◆ **Assigned task**:
Please report each line of the data below that contains "liên".

◆ **Data**:
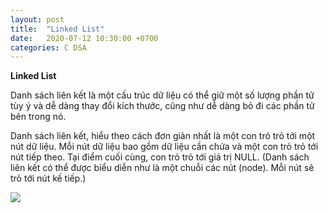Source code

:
 ```yaml
---
layout: post
title:  "Linked List"
date:   2020-07-12 10:30:00 +0700
categories: C DSA
---
```

**Linked List**

Danh sách liên kết là một cấu trúc dữ liệu có thể giữ một số lượng phần tử tùy ý và dễ dàng thay đổi kích thước, cũng như dễ dàng bỏ đi các phần tử bên trong nó.

Danh sách liên kết, hiểu theo cách đơn giản nhất là một con trỏ trỏ tới một nút dữ liệu. Mỗi nút dữ liệu bao gồm dữ liệu cần chứa và một con trỏ trỏ tới nút tiếp theo. Tại điểm cuối cùng, con trỏ trỏ tới giá trị NULL. (Danh sách liên kết có thể được biểu diễn như là một chuỗi các nút (node). Mỗi nút sẽ trỏ tới nút kế tiếp.)

<img src="https://vietjack.com/cau-truc-du-lieu-va-giai-thuat/images/linked_list.jpg" />

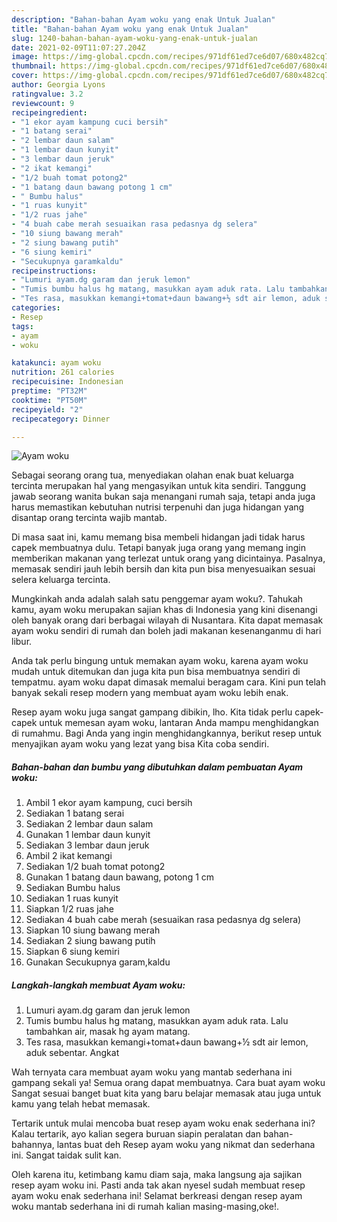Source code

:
 ```yaml
---
description: "Bahan-bahan Ayam woku yang enak Untuk Jualan"
title: "Bahan-bahan Ayam woku yang enak Untuk Jualan"
slug: 1240-bahan-bahan-ayam-woku-yang-enak-untuk-jualan
date: 2021-02-09T11:07:27.204Z
image: https://img-global.cpcdn.com/recipes/971df61ed7ce6d07/680x482cq70/ayam-woku-foto-resep-utama.jpg
thumbnail: https://img-global.cpcdn.com/recipes/971df61ed7ce6d07/680x482cq70/ayam-woku-foto-resep-utama.jpg
cover: https://img-global.cpcdn.com/recipes/971df61ed7ce6d07/680x482cq70/ayam-woku-foto-resep-utama.jpg
author: Georgia Lyons
ratingvalue: 3.2
reviewcount: 9
recipeingredient:
- "1 ekor ayam kampung cuci bersih"
- "1 batang serai"
- "2 lembar daun salam"
- "1 lembar daun kunyit"
- "3 lembar daun jeruk"
- "2 ikat kemangi"
- "1/2 buah tomat potong2"
- "1 batang daun bawang potong 1 cm"
- " Bumbu halus"
- "1 ruas kunyit"
- "1/2 ruas jahe"
- "4 buah cabe merah sesuaikan rasa pedasnya dg selera"
- "10 siung bawang merah"
- "2 siung bawang putih"
- "6 siung kemiri"
- "Secukupnya garamkaldu"
recipeinstructions:
- "Lumuri ayam.dg garam dan jeruk lemon"
- "Tumis bumbu halus hg matang, masukkan ayam aduk rata. Lalu tambahkan air, masak hg ayam matang."
- "Tes rasa, masukkan kemangi+tomat+daun bawang+½ sdt air lemon, aduk sebentar. Angkat"
categories:
- Resep
tags:
- ayam
- woku

katakunci: ayam woku 
nutrition: 261 calories
recipecuisine: Indonesian
preptime: "PT32M"
cooktime: "PT50M"
recipeyield: "2"
recipecategory: Dinner

---
```



![Ayam woku](https://img-global.cpcdn.com/recipes/971df61ed7ce6d07/680x482cq70/ayam-woku-foto-resep-utama.jpg)

Sebagai seorang orang tua, menyediakan olahan enak buat keluarga tercinta merupakan hal yang mengasyikan untuk kita sendiri. Tanggung jawab seorang  wanita bukan saja menangani rumah saja, tetapi anda juga harus memastikan kebutuhan nutrisi terpenuhi dan juga hidangan yang disantap orang tercinta wajib mantab.

Di masa  saat ini, kamu memang bisa membeli hidangan jadi tidak harus capek membuatnya dulu. Tetapi banyak juga orang yang memang ingin memberikan makanan yang terlezat untuk orang yang dicintainya. Pasalnya, memasak sendiri jauh lebih bersih dan kita pun bisa menyesuaikan sesuai selera keluarga tercinta. 



Mungkinkah anda adalah salah satu penggemar ayam woku?. Tahukah kamu, ayam woku merupakan sajian khas di Indonesia yang kini disenangi oleh banyak orang dari berbagai wilayah di Nusantara. Kita dapat memasak ayam woku sendiri di rumah dan boleh jadi makanan kesenanganmu di hari libur.

Anda tak perlu bingung untuk memakan ayam woku, karena ayam woku mudah untuk ditemukan dan juga kita pun bisa membuatnya sendiri di tempatmu. ayam woku dapat dimasak memalui beragam cara. Kini pun telah banyak sekali resep modern yang membuat ayam woku lebih enak.

Resep ayam woku juga sangat gampang dibikin, lho. Kita tidak perlu capek-capek untuk memesan ayam woku, lantaran Anda mampu menghidangkan di rumahmu. Bagi Anda yang ingin menghidangkannya, berikut resep untuk menyajikan ayam woku yang lezat yang bisa Kita coba sendiri.

<!--inarticleads1-->

##### Bahan-bahan dan bumbu yang dibutuhkan dalam pembuatan Ayam woku:

1. Ambil 1 ekor ayam kampung, cuci bersih
1. Sediakan 1 batang serai
1. Sediakan 2 lembar daun salam
1. Gunakan 1 lembar daun kunyit
1. Sediakan 3 lembar daun jeruk
1. Ambil 2 ikat kemangi
1. Sediakan 1/2 buah tomat potong2
1. Gunakan 1 batang daun bawang, potong 1 cm
1. Sediakan  Bumbu halus
1. Sediakan 1 ruas kunyit
1. Siapkan 1/2 ruas jahe
1. Sediakan 4 buah cabe merah (sesuaikan rasa pedasnya dg selera)
1. Siapkan 10 siung bawang merah
1. Sediakan 2 siung bawang putih
1. Siapkan 6 siung kemiri
1. Gunakan Secukupnya garam,kaldu




<!--inarticleads2-->

##### Langkah-langkah membuat Ayam woku:

1. Lumuri ayam.dg garam dan jeruk lemon
1. Tumis bumbu halus hg matang, masukkan ayam aduk rata. Lalu tambahkan air, masak hg ayam matang.
1. Tes rasa, masukkan kemangi+tomat+daun bawang+½ sdt air lemon, aduk sebentar. Angkat




Wah ternyata cara membuat ayam woku yang mantab sederhana ini gampang sekali ya! Semua orang dapat membuatnya. Cara buat ayam woku Sangat sesuai banget buat kita yang baru belajar memasak atau juga untuk kamu yang telah hebat memasak.

Tertarik untuk mulai mencoba buat resep ayam woku enak sederhana ini? Kalau tertarik, ayo kalian segera buruan siapin peralatan dan bahan-bahannya, lantas buat deh Resep ayam woku yang nikmat dan sederhana ini. Sangat taidak sulit kan. 

Oleh karena itu, ketimbang kamu diam saja, maka langsung aja sajikan resep ayam woku ini. Pasti anda tak akan nyesel sudah membuat resep ayam woku enak sederhana ini! Selamat berkreasi dengan resep ayam woku mantab sederhana ini di rumah kalian masing-masing,oke!.

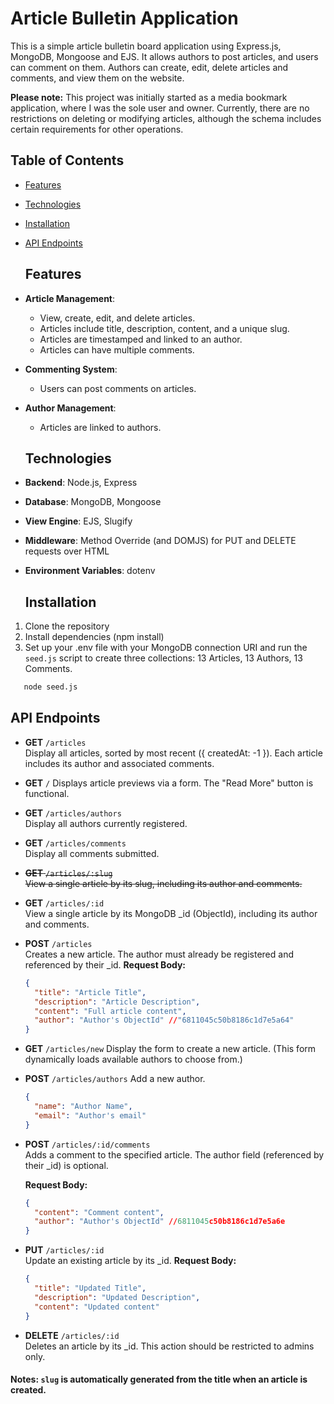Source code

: # Article Bulletin Application
This is a simple article bulletin board application using Express.js, MongoDB, Mongoose and EJS. It allows authors to post articles, and users can comment on them. Authors can create, edit, delete articles and comments, and view them on the website.

**Please note:** This project was initially started as a media bookmark application, where I was the sole user and owner. Currently, there are no restrictions on deleting or modifying articles, although the schema includes certain requirements for other operations.


## Table of Contents

- [Features](#features)
- [Technologies](#technologies)
- [Installation](#installation)
- [API Endpoints](#api-endpoints)


  ## Features

- **Article Management**: 
  - View, create, edit, and delete articles. 
  - Articles include title, description, content, and a unique slug.
  - Articles are timestamped and linked to an author.
  - Articles can have multiple comments.

- **Commenting System**: 
  - Users can post comments on articles.
- **Author Management**: 
  - Articles are linked to authors.

  ## Technologies

- **Backend**: Node.js, Express
- **Database**: MongoDB, Mongoose
- **View Engine**: EJS, Slugify
- **Middleware**: Method Override (and DOMJS) for PUT and DELETE requests over HTML
- **Environment Variables**: dotenv

  ## Installation

1. Clone the repository
2. Install dependencies (npm install)
3. Set up your .env file with your MongoDB connection URI and run the `seed.js` script to create three collections: 13 Articles, 13 Authors, 13 Comments.
```bash
   node seed.js
```

  ## API Endpoints

- **GET** `/articles`  
  Display all articles, sorted by most recent ({ createdAt: -1 }).
  Each article includes its author and associated comments. 

- **GET** `/` 
  Displays article previews via a form. The "Read More" button is functional.

- **GET** `/articles/authors`  
  Display all authors currently registered.   

- **GET** `/articles/comments`  
  Display all comments submitted.  


- ~~**GET** `/articles/:slug`~~  
  ~~View a single article by its slug, including its author and comments.~~ 

- **GET** `/articles/:id`  
  View a single article by its MongoDB _id (ObjectId), including its author and comments. 



- **POST** `/articles`  
  Creates a new article. The author must already be registered and referenced by their _id.
  **Request Body:**
  ```json
  {
    "title": "Article Title",
    "description": "Article Description",
    "content": "Full article content",
    "author": "Author's ObjectId" //"6811045c50b8186c1d7e5a64"
  }
  ```

- **GET** `/articles/new`
  Display the form to create a new article. (This form dynamically loads available authors to choose from.)


- **POST** `/articles/authors`
  Add a new author.
  ```json
  {
    "name": "Author Name",
    "email": "Author's email"
  }
  ```

- **POST** `/articles/:id/comments`  
  Adds a comment to the specified article. The author field (referenced by their _id) is optional.

  **Request Body:**
  ```json
  {
    "content": "Comment content",
    "author": "Author's ObjectId" //6811045c50b8186c1d7e5a6e 
  }
  ```


- **PUT** `/articles/:id`  
  Update an existing article by its _id.
  **Request Body:**
  ```json
  {
    "title": "Updated Title",
    "description": "Updated Description",
    "content": "Updated content"
  }
  ```

- **DELETE** `/articles/:id`  
  Deletes an article by its _id. This action should be restricted to admins only. 

#### **Notes:** `slug` is automatically generated from the title when an article is created. 

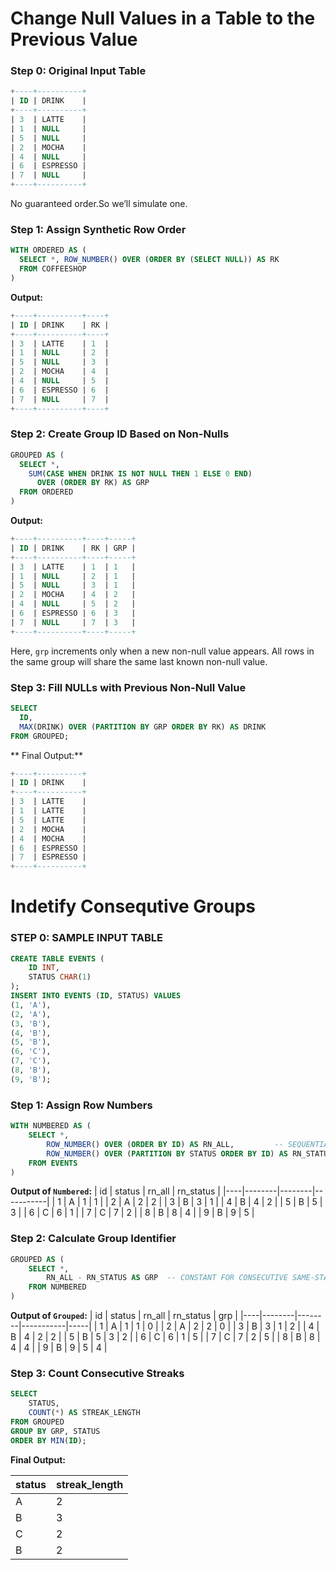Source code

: # Change Null Values in a Table to the Previous Value
### Step 0: Original Input Table
```SQL
+----+----------+
| ID | DRINK    |
+----+----------+
| 3  | LATTE    |
| 1  | NULL     |
| 5  | NULL     |
| 2  | MOCHA    |
| 4  | NULL     |
| 6  | ESPRESSO |
| 7  | NULL     |
+----+----------+
```
No guaranteed order.So we’ll simulate one.
### Step 1: Assign Synthetic Row Order
```SQL
WITH ORDERED AS (
  SELECT *, ROW_NUMBER() OVER (ORDER BY (SELECT NULL)) AS RK
  FROM COFFEESHOP
)
```
**Output:**
```SQL
+----+----------+----+
| ID | DRINK    | RK |
+----+----------+----+
| 3  | LATTE    | 1  |
| 1  | NULL     | 2  |
| 5  | NULL     | 3  |
| 2  | MOCHA    | 4  |
| 4  | NULL     | 5  |
| 6  | ESPRESSO | 6  |
| 7  | NULL     | 7  |
+----+----------+----+
```
### Step 2: Create Group ID Based on Non-Nulls

```SQL
GROUPED AS (
  SELECT *,
    SUM(CASE WHEN DRINK IS NOT NULL THEN 1 ELSE 0 END)
      OVER (ORDER BY RK) AS GRP
  FROM ORDERED
)
```
**Output:**
```SQL
+----+----------+----+-----+
| ID | DRINK    | RK | GRP |
+----+----------+----+-----+
| 3  | LATTE    | 1  | 1   |
| 1  | NULL     | 2  | 1   |
| 5  | NULL     | 3  | 1   |
| 2  | MOCHA    | 4  | 2   |
| 4  | NULL     | 5  | 2   |
| 6  | ESPRESSO | 6  | 3   |
| 7  | NULL     | 7  | 3   |
+----+----------+----+-----+
```
Here, `grp` increments only when a new non-null value appears. All rows in the same group will share the same last known non-null value.

### Step 3: Fill NULLs with Previous Non-Null Value
```SQL
SELECT 
  ID,
  MAX(DRINK) OVER (PARTITION BY GRP ORDER BY RK) AS DRINK
FROM GROUPED;
```
** Final Output:**

```SQL
+----+----------+
| ID | DRINK    |
+----+----------+
| 3  | LATTE    |
| 1  | LATTE    |
| 5  | LATTE    |
| 2  | MOCHA    |
| 4  | MOCHA    |
| 6  | ESPRESSO |
| 7  | ESPRESSO |
+----+----------+
```

# Indetify Consequtive Groups

### STEP 0: SAMPLE INPUT TABLE
```SQL
CREATE TABLE EVENTS (
    ID INT,
    STATUS CHAR(1)
);
INSERT INTO EVENTS (ID, STATUS) VALUES
(1, 'A'),
(2, 'A'),
(3, 'B'),
(4, 'B'),
(5, 'B'),
(6, 'C'),
(7, 'C'),
(8, 'B'),
(9, 'B');
```
### Step 1: Assign Row Numbers
```sql
WITH NUMBERED AS (
    SELECT *,
        ROW_NUMBER() OVER (ORDER BY ID) AS RN_ALL,         -- SEQUENTIAL ROW NUMBER
        ROW_NUMBER() OVER (PARTITION BY STATUS ORDER BY ID) AS RN_STATUS -- ROW NUMBER WITHIN EACH STATUS
    FROM EVENTS
)
```
**Output of `Numbered`:**
| id | status | rn_all | rn_status |
|----|--------|--------|-----------|
| 1  | A      | 1      | 1         |
| 2  | A      | 2      | 2         |
| 3  | B      | 3      | 1         |
| 4  | B      | 4      | 2         |
| 5  | B      | 5      | 3         |
| 6  | C      | 6      | 1         |
| 7  | C      | 7      | 2         |
| 8  | B      | 8      | 4         |
| 9  | B      | 9      | 5         |

### Step 2: Calculate Group Identifier

```sql
GROUPED AS (
    SELECT *,
        RN_ALL - RN_STATUS AS GRP  -- CONSTANT FOR CONSECUTIVE SAME-STATUS ROWS
    FROM NUMBERED
)
```
**Output of `Grouped`:**
| id | status | rn_all | rn_status | grp |
|----|--------|--------|-----------|-----|
| 1  | A      | 1      | 1         | 0   |
| 2  | A      | 2      | 2         | 0   |
| 3  | B      | 3      | 1         | 2   |
| 4  | B      | 4      | 2         | 2   |
| 5  | B      | 5      | 3         | 2   |
| 6  | C      | 6      | 1         | 5   |
| 7  | C      | 7      | 2         | 5   |
| 8  | B      | 8      | 4         | 4   |
| 9  | B      | 9      | 5         | 4   |

### Step 3: Count Consecutive Streaks

```sql
SELECT 
    STATUS,
    COUNT(*) AS STREAK_LENGTH
FROM GROUPED
GROUP BY GRP, STATUS
ORDER BY MIN(ID);
```

**Final Output:**

| status | streak_length |
|--------|---------------|
| A      | 2             |
| B      | 3             |
| C      | 2             |
| B      | 2             |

◆ **Result of the exercise**:
Danh sách liên kết là một cấu trúc dữ liệu có thể giữ một số lượng phần tử tùy ý và dễ dàng thay đổi kích thước, cũng như dễ dàng bỏ đi các phần tử bên trong nó.
Danh sách liên kết, hiểu theo cách đơn giản nhất là một con trỏ trỏ tới một nút dữ liệu. Mỗi nút dữ liệu bao gồm dữ liệu cần chứa và một con trỏ trỏ tới nút tiếp theo. Tại điểm cuối cùng, con trỏ trỏ tới giá trị NULL. (Danh sách liên kết có thể được biểu diễn như là một chuỗi các nút (node). Mỗi nút sẽ trỏ tới nút kế tiếp.)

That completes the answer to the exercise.